Paradójicamente, todos esos motivos funcionan tanto para defender la libertad formal de Boyle como para denostarla, una circunstancia que convierte al inglés en uno de los pocos directores cuyas virtudes son al mismo tiempo sus peores defectos y viceversa, según el ojo que lo juzgue. Una dicotomía que, para bien o para mal, 127 horas no va a hacer desaparecer, más aun a sabiendas de que de un tiempo a esta parte, criticar ‘el buenrollismo según Danny Boyle’ parece ser tendencia desde que firmara la (¿controvertida?) Slumdog Millionaire.
Más allá de polémicas pasadas –las presentes parecen centrarse en si se recrea o no en los aspectos más macabras de esta historia, cosa que a mi juicio no hace–, está claro que aquel director que en firmara Trainspotting ahora es una suerte de MacGyver tras la cámara, un hábil gurú de imágenes que, a golpe de videoclip, envuelve al espectador en un despliegue visual sin precedentes cuyo catálogo de trucos incluye, entre otras licencias, la multicámara, las risas enlatadas, las secuencias con videocámara doméstica o los spots televisivos. Un estilo muy personal que puede resultar tan barroco como efectista, pero lo cierto es que cuesta creer que existan mejores recursos fílmicos para recrear el dolor y el morbo de su escena más comprometida –tan esperada como angustiosa–, que los que aquí se utilizan. (¿hay mejor efecto de sonido para sesgar los nervios de un brazo, mejor puesta en escena o mejor interpretación?). Lo mismo respecto al resto, los nada dañinos flashbacks, las ensoñaciones de su protagonista –a la cabeza la recreación de un programa de televisión matutino de esos en los que no es raro ver al propio James Franco colaborar habitualmente–, la música de un excesivo A.R. Rahman o las tan comentadas escenas hiperrealistas. Sí, es una cuestión de forma que admite toda clase de opiniones, pero todo está tan meticulosamente armado –desde cómo debe viajar la ligera cámara de Boyle por las grietas de la gruta hasta cuándo debe aparecer el título de la película– que resulta de lo más atractivo y nada predecible tratándose de una historia de la que el espectador más aventajado ya conoce su desenlace.

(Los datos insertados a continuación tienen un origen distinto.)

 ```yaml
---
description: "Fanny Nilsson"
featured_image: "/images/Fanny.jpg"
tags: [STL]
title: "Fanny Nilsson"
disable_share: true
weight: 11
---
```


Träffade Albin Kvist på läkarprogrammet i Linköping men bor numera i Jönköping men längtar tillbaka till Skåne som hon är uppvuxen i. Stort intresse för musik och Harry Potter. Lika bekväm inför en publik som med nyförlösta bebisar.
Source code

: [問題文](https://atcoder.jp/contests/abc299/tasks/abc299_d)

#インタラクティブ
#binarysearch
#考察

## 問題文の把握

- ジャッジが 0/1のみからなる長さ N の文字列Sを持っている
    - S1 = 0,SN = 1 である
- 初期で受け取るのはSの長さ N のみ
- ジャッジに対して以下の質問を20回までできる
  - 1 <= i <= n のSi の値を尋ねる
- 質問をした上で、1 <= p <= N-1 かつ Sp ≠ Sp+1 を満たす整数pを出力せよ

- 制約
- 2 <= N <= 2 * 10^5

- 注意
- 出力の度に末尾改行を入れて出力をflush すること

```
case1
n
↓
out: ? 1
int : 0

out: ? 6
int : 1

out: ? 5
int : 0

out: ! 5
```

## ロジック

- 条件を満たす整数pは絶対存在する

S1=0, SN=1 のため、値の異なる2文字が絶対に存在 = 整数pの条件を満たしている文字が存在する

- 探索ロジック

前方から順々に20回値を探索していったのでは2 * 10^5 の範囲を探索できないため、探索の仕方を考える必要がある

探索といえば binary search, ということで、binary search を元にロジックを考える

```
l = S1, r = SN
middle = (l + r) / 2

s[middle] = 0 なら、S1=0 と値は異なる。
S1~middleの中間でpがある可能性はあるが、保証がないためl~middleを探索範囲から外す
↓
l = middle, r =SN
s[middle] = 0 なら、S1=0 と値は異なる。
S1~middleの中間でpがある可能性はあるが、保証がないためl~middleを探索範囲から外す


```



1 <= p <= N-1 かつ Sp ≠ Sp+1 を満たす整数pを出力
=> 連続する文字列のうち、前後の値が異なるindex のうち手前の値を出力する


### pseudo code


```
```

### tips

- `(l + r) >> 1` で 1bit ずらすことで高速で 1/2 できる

Pero en una sima como en la que se encuentra atrapado su protagonista es lógico que, más allá del afán de supervivencia, haya hueco para la trascendencia, para la reflexión acerca de la irreversibilidad de nuestros actos más rutinarios y cómo estos comprometen nuestra vida por muy fútiles que sean. “Esta roca ha estado aquí esperándome desde el principio de los tiempos”, se pregunta James Franco en boca de Aron Ralston. Lo mismo sucede con el viaje emocional del montañero y que él mismo relata a su videocámara, desde su mensaje de despedida hasta sus proyecciones de futuro. Un loable intento por parte de Boyle de dignificar una película que, sobre el papel, podría calificarse de autoayuda.
Fuera de discusión está el carisma de un pletórico James Franco enfundado en un papel ‘bigger than life’ y único líder de una historia que, solo al final, se ve tentada por el sentimentalismo. Ese mismo que al salir del cine provoca un placebo de lo más satisfactorio en unos y un cabreo difícil de olvidar en otros.